All that is asked is a faithful reproduction of the entries.

(Collected data)
· · ·

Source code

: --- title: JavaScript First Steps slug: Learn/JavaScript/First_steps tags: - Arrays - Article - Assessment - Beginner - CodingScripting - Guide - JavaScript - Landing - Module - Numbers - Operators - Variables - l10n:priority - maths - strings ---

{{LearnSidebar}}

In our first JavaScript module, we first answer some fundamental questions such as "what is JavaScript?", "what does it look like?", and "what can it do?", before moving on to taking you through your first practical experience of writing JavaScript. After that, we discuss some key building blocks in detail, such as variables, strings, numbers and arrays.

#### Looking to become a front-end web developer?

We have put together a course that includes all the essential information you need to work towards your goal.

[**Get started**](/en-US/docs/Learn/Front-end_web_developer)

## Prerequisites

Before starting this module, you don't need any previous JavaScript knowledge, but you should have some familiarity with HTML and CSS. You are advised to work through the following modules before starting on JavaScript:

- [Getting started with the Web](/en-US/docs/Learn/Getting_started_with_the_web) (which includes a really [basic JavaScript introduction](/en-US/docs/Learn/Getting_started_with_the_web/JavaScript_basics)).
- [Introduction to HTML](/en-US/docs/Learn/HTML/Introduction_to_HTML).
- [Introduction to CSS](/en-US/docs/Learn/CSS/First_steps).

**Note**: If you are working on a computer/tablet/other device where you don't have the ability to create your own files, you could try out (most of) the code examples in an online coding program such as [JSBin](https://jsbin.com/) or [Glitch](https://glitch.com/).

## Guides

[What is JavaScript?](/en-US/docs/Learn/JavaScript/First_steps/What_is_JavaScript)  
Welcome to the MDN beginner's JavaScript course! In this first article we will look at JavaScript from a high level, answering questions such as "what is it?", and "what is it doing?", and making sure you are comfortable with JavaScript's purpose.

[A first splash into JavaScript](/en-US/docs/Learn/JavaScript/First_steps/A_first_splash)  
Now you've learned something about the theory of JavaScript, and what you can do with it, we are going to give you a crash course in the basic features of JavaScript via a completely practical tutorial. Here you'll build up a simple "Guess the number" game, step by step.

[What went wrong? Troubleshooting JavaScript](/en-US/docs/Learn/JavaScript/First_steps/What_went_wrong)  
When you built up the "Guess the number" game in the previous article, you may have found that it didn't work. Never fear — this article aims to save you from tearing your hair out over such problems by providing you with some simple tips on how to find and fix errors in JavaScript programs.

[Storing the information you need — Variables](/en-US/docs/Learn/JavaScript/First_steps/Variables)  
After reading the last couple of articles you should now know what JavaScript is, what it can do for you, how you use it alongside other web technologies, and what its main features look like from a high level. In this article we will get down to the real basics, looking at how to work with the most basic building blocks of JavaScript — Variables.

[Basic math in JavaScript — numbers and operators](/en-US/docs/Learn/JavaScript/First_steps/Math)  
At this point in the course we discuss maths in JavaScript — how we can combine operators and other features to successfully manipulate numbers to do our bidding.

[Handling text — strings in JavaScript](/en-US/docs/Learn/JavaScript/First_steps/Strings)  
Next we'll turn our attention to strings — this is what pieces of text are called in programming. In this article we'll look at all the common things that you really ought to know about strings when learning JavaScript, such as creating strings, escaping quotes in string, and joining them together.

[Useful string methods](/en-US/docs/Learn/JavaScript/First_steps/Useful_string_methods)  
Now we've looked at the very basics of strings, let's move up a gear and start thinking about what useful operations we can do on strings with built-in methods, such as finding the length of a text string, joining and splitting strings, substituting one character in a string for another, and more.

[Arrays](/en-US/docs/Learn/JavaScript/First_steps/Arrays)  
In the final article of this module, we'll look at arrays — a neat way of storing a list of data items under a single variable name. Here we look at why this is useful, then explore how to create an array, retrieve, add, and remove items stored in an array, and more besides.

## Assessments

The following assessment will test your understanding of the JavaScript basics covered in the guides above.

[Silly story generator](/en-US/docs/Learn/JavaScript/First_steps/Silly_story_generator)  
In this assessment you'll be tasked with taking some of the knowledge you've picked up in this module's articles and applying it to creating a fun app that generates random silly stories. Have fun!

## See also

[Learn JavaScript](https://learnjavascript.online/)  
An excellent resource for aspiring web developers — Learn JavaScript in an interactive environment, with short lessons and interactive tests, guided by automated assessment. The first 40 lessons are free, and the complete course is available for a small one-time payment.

· · ·

> [COMPLETED TASK]:
Source code

: --- title: JavaScript First Steps slug: Learn/JavaScript/First_steps tags: - Arrays - Article - Assessment - Beginner - CodingScripting - Guide - JavaScript - Landing - Module - Numbers - Operators - Variables - l10n:priority - maths - strings ---

{{LearnSidebar}}

In our first JavaScript module, we first answer some fundamental questions such as "what is JavaScript?", "what does it look like?", and "what can it do?", before moving on to taking you through your first practical experience of writing JavaScript. After that, we discuss some key building blocks in detail, such as variables, strings, numbers and arrays.

#### Looking to become a front-end web developer?

We have put together a course that includes all the essential information you need to work towards your goal.

[**Get started**](/en-US/docs/Learn/Front-end_web_developer)

## Prerequisites

Before starting this module, you don't need any previous JavaScript knowledge, but you should have some familiarity with HTML and CSS. You are advised to work through the following modules before starting on JavaScript:

- [Getting started with the Web](/en-US/docs/Learn/Getting_started_with_the_web) (which includes a really [basic JavaScript introduction](/en-US/docs/Learn/Getting_started_with_the_web/JavaScript_basics)).
- [Introduction to HTML](/en-US/docs/Learn/HTML/Introduction_to_HTML).
- [Introduction to CSS](/en-US/docs/Learn/CSS/First_steps).

**Note**: If you are working on a computer/tablet/other device where you don't have the ability to create your own files, you could try out (most of) the code examples in an online coding program such as [JSBin](https://jsbin.com/) or [Glitch](https://glitch.com/).

## Guides

[What is JavaScript?](/en-US/docs/Learn/JavaScript/First_steps/What_is_JavaScript)  
Welcome to the MDN beginner's JavaScript course! In this first article we will look at JavaScript from a high level, answering questions such as "what is it?", and "what is it doing?", and making sure you are comfortable with JavaScript's purpose.

[A first splash into JavaScript](/en-US/docs/Learn/JavaScript/First_steps/A_first_splash)  
Now you've learned something about the theory of JavaScript, and what you can do with it, we are going to give you a crash course in the basic features of JavaScript via a completely practical tutorial. Here you'll build up a simple "Guess the number" game, step by step.

[What went wrong? Troubleshooting JavaScript](/en-US/docs/Learn/JavaScript/First_steps/What_went_wrong)  
When you built up the "Guess the number" game in the previous article, you may have found that it didn't work. Never fear — this article aims to save you from tearing your hair out over such problems by providing you with some simple tips on how to find and fix errors in JavaScript programs.

[Storing the information you need — Variables](/en-US/docs/Learn/JavaScript/First_steps/Variables)  
After reading the last couple of articles you should now know what JavaScript is, what it can do for you, how you use it alongside other web technologies, and what its main features look like from a high level. In this article we will get down to the real basics, looking at how to work with the most basic building blocks of JavaScript — Variables.

[Basic math in JavaScript — numbers and operators](/en-US/docs/Learn/JavaScript/First_steps/Math)  
At this point in the course we discuss maths in JavaScript — how we can combine operators and other features to successfully manipulate numbers to do our bidding.

[Handling text — strings in JavaScript](/en-US/docs/Learn/JavaScript/First_steps/Strings)  
Next we'll turn our attention to strings — this is what pieces of text are called in programming. In this article we'll look at all the common things that you really ought to know about strings when learning JavaScript, such as creating strings, escaping quotes in string, and joining them together.

[Useful string methods](/en-US/docs/Learn/JavaScript/First_steps/Useful_string_methods)  
Now we've looked at the very basics of strings, let's move up a gear and start thinking about what useful operations we can do on strings with built-in methods, such as finding the length of a text string, joining and splitting strings, substituting one character in a string for another, and more.

[Arrays](/en-US/docs/Learn/JavaScript/First_steps/Arrays)  
In the final article of this module, we'll look at arrays — a neat way of storing a list of data items under a single variable name. Here we look at why this is useful, then explore how to create an array, retrieve, add, and remove items stored in an array, and more besides.

## Assessments

The following assessment will test your understanding of the JavaScript basics covered in the guides above.

[Silly story generator](/en-US/docs/Learn/JavaScript/First_steps/Silly_story_generator)  
In this assessment you'll be tasked with taking some of the knowledge you've picked up in this module's articles and applying it to creating a fun app that generates random silly stories. Have fun!

## See also

[Learn JavaScript](https://learnjavascript.online/)  
An excellent resource for aspiring web developers — Learn JavaScript in an interactive environment, with short lessons and interactive tests, guided by automated assessment. The first 40 lessons are free, and the complete course is available for a small one-time payment.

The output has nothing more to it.